Собственно, описывая сакральное в терминах энергии, циркулирующей за счет того, что силы обладают разным потенциалом, Р. Кайуа совершенно показательным образом приходит к весьма значимой тавтологии: в определенном ракурсе сакральное совпадает с властью. «Сама глубинная природа властного могущества ни к чему другому не сводима <…> Лучше будет удовольствоваться констатацией абсолютной уникальности власти как феномена и подчеркнуть, что по своей природе она тесно связана, едва ли не тождественна с сакральным <…>. Она выступает как незримая, прибавляемая извне и необоримая чудесная сила, которая проявляется в вожде как источник и принцип его авторитета. Эта чудесная сила, заставляющая повиноваться его распоряжениям, – та же самая, что дает ветру способность дуть, огню способность гореть, а оружию способность убивать. Именно ее в различных своих формах обозначают меланезийское слово “мана” и множество его американских эквивалентов. Человек, обладающий “маной”, – это тот, кто умеет и может принуждать других к повиновению»26. Не исключено, что в этом тавтологическом совпадении сакрального и власти нет ничего необычного, оно может быть простым эффектом выбранного Р. Кайуа языка описания и интерпретации, поскольку концептуализация сакрального в логике энергии и сил святости и скверны структурно совпадает с ницшеанской концептуализацией воли к власти как дифференцирующего элемента активных и реактивных сил27. Безусловно, Кайуа с философией Ницше был знаком, поэтому можно довольно уверенно предположить, что он исходно использует концепты в духе Ницше, правда, трудно сказать, с какой степенью методологической осознанности.
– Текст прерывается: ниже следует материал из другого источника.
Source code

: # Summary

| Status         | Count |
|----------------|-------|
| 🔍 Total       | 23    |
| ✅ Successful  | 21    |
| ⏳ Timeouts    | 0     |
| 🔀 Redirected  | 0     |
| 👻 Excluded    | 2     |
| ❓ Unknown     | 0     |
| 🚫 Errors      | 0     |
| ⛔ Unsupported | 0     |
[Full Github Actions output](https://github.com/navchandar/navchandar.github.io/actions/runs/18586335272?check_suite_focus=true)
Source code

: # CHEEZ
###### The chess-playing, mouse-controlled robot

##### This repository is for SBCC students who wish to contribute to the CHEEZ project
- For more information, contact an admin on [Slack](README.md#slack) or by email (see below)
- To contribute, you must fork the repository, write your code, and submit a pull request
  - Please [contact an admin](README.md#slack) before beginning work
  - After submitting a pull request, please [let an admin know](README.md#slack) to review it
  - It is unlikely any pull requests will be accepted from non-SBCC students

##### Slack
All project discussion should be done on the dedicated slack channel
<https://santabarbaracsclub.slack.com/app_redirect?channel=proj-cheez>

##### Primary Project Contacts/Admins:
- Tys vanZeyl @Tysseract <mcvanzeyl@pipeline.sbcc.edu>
Более того, в приведенном выше отрывке (равно как и в ряде других) можно заметить еще одно влияние – тема ситуативно распределяемого господства и подчинения недвусмысленно отсылает к Ж. Батаю, А. Кожеву и в конечном счете к Гегелю, то есть, иными словами, к диалектике господина и раба и теме суверенности28.

Как относиться к этому влиянию29 – вопрос спорный. Можно, конечно, расценить его как свидетельство общего спекулятивного характера концепции, поскольку выбранные понятия в каком-то смысле детерминируют результат исследования. Можно также поставить Кайуа на вид то, что, заявив о себе как о стороннике социологического подхода, он контрабандой проносит в выводы метафизику и даже «самый научный его текст» (по выражению С. Н. Зенкина30) все же недостаточно научен, – но чего еще ждать от литератора? С другой стороны, независимость от языка и идеал ничем не замутненной эмпирии – пожалуй, всего лишь утопическая идея, даже когда речь идет о полевых, а не кабинетных исследованиях. К тому же рискнем предположить, что в данном случае шаткий баланс между глубокой проблематизацией и соблазном скатиться во вполне «завиральные» теории характеризует и Кайуа, и Батая как авторов собственно философских (вне зависимости от того, считать это комплиментом или нет). И в таком случае, коль скоро фальсифицировать философскую мысль через отсылку к фактам, как правило, затруднительно, понимание оптики, в которой была сформулирована концепция, по крайней мере, позволяет очертить ее смысловые и методологические границы, что само по себе может считаться условием внятности. Кроме того, представляется важным, что концепция Кайуа наводит междисциплинарные мосты, создает своего рода платформу (конечно же, не единственно возможную, но тем не менее), позволяя подходить к эмпирическому материалу этнографии с философскими вопросами о социальном смысле практик сакрализации власти, что в конечном счете на пользу и философии, и гуманитарному знанию.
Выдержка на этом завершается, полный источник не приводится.